And then there are the entertainers, such as James Skarnikat, otherwise known as Jimmy the Crooner, who gave up his career managing the dietary needs of residents to perform songs from the 40s, 50s and 60s in long-term care and retirement communities across the country. His schedule for the year is as heavy, if not heavier, than many of the world’s top touring bands, and he says he wouldn’t trade the job for anything.
“I’ve done a lot of different things in my life but I don’t think I’ve done anything that I enjoy more than this,” James says in a phone interview not long after performing at the Villages of Taunton Mills and Riverside Glen. “I’ve worked in long-term care and retirement managing kitchens but I’ve always been a musician as well on the side, and there just finally came a point in my life about five years ago when I decided to transition toward the entertainment side.”
He began diving into his repertoire, seeking all the songs he knew that might appeal to an older audience, and then he began learning more. His first show was at a small home in Owen Sound five years ago and since then he’s travelled from coast to coast, offering music in return for thousands of smiles and the opportunity to meet people from all walks of life and backgrounds.
“It’s a heartwarming job, every day, for sure,” James says. “There is always some person that responds in a way that just shows me that it’s worthwhile bringing the smiles to the old people. I think I have the best job in the world.”

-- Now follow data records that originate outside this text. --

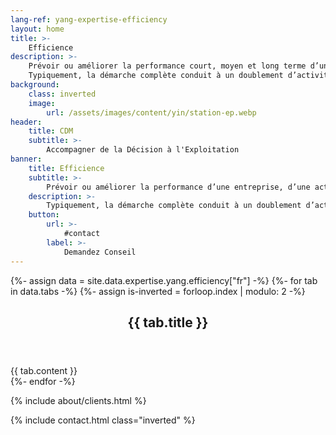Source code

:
 ```yaml
---
lang-ref: yang-expertise-efficiency
layout: home
title: >-
    Efficience
description: >-
    Prévoir ou améliorer la performance court, moyen et long terme d’une entreprise, d’une activité, d’une fonction ou d’un projet de l’étude macro à l’étude micro.
    Typiquement, la démarche complète conduit à un doublement d’activité à périmètre de ressources fixes constant.
background:
    class: inverted
    image:
        url: /assets/images/content/yin/station-ep.webp
header:
    title: CDM
    subtitle: >-
        Accompagner de la Décision à l'Exploitation
banner:
    title: Efficience
    subtitle: >-
        Prévoir ou améliorer la performance d’une entreprise, d’une activité, d’une fonction ou d’un projet.
    description: >-
        Typiquement, la démarche complète conduit à un doublement d’activité à périmètre de ressources fixes constant.
    button:
        url: >-
            #contact
        label: >-
            Demandez Conseil
---
```


{%- assign data = site.data.expertise.yang.efficiency["fr"] -%}
{%- for tab in data.tabs -%}
{%- assign is-inverted = forloop.index | modulo: 2 -%}
<section id="{{ tab.id }}" {% if is-inverted == 0 %}class="inverted"{% endif %}>
    <header class="major">
        <h2>{{ tab.title }}</h2>
    </header>
    {{ tab.content }}
</section>
{%- endfor -%}

{% include about/clients.html %}

{% include contact.html class="inverted" %}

He says travelling across the country and visiting hundreds of homes each year allows him to appreciate how the sector has evolved over the years to make life better for our elders. Schlegel Villages, he says, is leading the way.
Like so many of the care providers that work every day to enhance life quality for seniors, James brings a high level of passion to the job and that, in turn, allows him to reap benefits far more valuable than a simple paycheque.